* **Task to complete**
Here is the task for the records below: repeat exactly the lines from the one with "the orignal TFT" to the one with "- Subdirectory support", both included, and nothing else.

──────── Data for analysis ────────

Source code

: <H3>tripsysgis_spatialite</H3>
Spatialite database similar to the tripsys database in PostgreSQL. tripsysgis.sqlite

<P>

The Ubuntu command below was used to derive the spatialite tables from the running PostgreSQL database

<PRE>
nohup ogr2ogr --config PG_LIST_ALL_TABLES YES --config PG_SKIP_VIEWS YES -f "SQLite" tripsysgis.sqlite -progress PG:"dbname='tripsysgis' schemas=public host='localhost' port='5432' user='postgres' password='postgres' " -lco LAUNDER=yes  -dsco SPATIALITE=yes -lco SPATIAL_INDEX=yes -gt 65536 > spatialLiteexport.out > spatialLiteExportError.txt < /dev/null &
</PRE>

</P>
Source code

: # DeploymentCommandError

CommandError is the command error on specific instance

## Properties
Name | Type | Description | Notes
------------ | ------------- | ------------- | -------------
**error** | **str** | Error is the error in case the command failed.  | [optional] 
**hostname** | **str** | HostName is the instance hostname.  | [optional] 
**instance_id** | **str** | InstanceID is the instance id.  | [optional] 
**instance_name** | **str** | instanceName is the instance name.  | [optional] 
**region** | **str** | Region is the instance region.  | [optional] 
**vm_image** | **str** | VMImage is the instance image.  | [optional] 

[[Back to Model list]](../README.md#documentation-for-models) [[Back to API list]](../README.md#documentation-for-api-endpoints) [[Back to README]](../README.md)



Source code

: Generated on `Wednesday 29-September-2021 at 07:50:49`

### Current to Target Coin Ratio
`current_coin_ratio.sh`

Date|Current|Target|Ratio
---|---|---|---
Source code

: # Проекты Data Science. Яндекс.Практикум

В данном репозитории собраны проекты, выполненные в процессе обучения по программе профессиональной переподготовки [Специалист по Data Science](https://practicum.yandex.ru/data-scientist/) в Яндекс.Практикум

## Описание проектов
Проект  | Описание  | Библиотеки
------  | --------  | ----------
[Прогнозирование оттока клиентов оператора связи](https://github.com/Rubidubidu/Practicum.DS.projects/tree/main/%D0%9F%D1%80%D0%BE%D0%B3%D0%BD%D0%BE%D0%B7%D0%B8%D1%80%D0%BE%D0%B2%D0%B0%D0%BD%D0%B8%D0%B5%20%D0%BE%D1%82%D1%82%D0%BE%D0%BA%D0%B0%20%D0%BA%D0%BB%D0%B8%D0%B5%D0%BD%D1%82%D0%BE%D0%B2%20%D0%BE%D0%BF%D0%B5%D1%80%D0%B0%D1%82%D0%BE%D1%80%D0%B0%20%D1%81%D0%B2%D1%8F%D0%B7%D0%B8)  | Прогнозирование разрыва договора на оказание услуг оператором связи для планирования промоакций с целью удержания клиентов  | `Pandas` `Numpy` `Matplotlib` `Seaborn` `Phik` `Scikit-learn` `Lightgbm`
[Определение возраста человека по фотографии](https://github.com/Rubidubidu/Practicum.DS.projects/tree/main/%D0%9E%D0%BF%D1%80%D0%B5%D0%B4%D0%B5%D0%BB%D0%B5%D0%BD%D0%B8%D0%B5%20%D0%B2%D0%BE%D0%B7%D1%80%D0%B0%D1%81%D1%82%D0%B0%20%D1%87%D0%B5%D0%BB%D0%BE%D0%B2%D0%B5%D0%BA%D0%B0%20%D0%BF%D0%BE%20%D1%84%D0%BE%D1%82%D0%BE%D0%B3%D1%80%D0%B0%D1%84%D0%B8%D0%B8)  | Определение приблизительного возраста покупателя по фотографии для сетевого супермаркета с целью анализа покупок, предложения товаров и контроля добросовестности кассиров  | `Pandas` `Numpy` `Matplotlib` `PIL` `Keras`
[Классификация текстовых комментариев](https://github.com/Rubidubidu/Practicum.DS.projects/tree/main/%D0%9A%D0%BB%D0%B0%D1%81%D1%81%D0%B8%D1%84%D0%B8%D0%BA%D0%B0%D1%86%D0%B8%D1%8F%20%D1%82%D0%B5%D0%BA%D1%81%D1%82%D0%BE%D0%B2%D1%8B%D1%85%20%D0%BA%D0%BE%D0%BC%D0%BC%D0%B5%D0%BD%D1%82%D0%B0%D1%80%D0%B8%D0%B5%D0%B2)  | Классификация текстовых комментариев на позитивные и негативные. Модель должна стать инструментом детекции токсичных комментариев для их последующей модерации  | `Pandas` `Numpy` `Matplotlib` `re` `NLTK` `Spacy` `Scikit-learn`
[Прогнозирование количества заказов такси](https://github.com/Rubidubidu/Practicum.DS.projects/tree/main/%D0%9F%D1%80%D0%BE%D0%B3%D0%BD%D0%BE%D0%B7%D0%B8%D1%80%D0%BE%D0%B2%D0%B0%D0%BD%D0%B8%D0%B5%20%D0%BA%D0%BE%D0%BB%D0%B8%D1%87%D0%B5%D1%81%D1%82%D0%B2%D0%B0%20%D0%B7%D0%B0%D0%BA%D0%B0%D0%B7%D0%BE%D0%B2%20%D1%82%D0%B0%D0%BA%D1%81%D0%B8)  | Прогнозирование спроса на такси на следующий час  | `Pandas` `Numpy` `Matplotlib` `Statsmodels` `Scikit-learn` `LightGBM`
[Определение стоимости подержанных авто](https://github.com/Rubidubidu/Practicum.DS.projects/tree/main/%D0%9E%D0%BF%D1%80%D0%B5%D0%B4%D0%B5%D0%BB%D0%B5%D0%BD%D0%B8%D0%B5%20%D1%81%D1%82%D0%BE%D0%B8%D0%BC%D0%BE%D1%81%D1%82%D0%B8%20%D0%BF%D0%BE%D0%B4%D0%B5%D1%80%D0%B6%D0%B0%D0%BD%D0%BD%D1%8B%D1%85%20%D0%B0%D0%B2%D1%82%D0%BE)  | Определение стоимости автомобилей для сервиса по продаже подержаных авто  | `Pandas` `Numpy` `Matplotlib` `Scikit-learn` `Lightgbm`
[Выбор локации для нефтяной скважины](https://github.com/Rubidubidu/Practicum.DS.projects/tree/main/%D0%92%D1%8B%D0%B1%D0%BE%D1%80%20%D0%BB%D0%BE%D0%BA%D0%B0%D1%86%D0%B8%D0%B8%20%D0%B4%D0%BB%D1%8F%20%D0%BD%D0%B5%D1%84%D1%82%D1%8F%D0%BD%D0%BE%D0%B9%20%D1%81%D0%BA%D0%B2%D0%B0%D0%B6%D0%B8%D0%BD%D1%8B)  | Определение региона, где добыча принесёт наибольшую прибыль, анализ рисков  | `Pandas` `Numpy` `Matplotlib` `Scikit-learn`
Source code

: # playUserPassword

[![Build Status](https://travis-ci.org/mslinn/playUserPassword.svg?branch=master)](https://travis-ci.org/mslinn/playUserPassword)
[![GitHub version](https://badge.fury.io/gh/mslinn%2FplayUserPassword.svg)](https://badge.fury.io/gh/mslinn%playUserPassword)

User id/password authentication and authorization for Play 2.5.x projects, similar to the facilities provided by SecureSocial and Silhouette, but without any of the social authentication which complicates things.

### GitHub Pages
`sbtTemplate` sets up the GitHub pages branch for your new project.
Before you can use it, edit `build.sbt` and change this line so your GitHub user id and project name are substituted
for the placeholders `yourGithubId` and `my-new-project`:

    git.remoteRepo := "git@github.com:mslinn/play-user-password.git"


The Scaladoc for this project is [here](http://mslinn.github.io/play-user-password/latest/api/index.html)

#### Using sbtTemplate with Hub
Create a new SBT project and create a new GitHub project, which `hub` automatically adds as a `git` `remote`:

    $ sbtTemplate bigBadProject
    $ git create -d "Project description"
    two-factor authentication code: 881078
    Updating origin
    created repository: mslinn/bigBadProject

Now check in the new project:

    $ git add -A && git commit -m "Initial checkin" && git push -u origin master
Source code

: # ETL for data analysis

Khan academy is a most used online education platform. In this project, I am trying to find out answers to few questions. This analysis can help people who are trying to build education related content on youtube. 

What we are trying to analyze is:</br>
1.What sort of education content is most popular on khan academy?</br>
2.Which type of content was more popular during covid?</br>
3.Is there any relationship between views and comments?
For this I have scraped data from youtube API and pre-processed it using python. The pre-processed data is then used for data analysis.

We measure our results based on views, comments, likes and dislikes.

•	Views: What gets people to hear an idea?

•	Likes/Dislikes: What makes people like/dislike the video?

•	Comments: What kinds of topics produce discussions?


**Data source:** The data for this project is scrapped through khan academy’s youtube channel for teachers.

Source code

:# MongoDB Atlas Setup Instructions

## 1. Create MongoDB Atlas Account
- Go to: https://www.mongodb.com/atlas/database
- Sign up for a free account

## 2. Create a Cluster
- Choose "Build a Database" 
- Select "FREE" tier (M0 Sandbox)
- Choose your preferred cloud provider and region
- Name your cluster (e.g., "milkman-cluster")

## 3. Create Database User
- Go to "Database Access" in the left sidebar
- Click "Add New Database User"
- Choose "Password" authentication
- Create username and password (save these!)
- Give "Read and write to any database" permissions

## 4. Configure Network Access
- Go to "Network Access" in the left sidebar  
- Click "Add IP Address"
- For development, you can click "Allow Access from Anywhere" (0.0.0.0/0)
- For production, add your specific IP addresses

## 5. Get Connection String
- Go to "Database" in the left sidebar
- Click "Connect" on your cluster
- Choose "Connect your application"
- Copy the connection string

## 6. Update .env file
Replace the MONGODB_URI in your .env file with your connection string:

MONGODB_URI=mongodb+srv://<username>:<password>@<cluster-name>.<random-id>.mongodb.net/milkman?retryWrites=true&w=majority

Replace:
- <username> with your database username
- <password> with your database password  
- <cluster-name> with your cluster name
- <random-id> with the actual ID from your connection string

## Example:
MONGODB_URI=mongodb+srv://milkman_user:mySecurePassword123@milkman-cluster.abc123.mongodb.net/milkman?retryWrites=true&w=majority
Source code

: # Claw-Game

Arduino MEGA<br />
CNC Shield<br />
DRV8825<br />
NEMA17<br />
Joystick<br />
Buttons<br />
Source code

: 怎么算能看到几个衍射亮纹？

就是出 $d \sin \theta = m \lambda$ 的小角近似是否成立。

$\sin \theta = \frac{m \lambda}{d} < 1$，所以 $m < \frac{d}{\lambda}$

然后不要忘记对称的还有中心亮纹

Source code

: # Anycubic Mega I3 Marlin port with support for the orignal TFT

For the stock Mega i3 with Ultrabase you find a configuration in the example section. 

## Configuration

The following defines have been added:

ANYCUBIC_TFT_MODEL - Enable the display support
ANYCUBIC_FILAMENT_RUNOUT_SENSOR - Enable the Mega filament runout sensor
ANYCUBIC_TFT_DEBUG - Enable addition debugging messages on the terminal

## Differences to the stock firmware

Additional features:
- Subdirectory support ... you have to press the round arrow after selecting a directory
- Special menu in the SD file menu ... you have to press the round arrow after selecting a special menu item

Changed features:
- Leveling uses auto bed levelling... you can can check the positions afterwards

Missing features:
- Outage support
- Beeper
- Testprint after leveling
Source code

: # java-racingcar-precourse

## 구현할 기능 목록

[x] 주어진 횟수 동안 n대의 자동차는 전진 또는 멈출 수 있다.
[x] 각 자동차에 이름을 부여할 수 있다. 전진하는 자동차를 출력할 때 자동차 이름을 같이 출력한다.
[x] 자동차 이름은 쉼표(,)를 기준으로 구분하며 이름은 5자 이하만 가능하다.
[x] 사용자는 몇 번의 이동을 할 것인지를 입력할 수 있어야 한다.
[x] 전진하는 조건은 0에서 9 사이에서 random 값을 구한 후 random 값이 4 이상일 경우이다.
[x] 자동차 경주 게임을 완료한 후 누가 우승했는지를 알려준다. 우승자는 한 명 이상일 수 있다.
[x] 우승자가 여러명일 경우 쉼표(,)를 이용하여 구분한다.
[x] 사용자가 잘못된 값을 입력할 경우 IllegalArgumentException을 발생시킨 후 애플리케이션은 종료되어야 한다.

────────

* **Finished exercise**
: # Anycubic Mega I3 Marlin port with support for the orignal TFT

For the stock Mega i3 with Ultrabase you find a configuration in the example section. 

## Configuration

The following defines have been added:

ANYCUBIC_TFT_MODEL - Enable the display support
ANYCUBIC_FILAMENT_RUNOUT_SENSOR - Enable the Mega filament runout sensor
ANYCUBIC_TFT_DEBUG - Enable addition debugging messages on the terminal

## Differences to the stock firmware

Additional features:
- Subdirectory support ... you have to press the round arrow after selecting a directory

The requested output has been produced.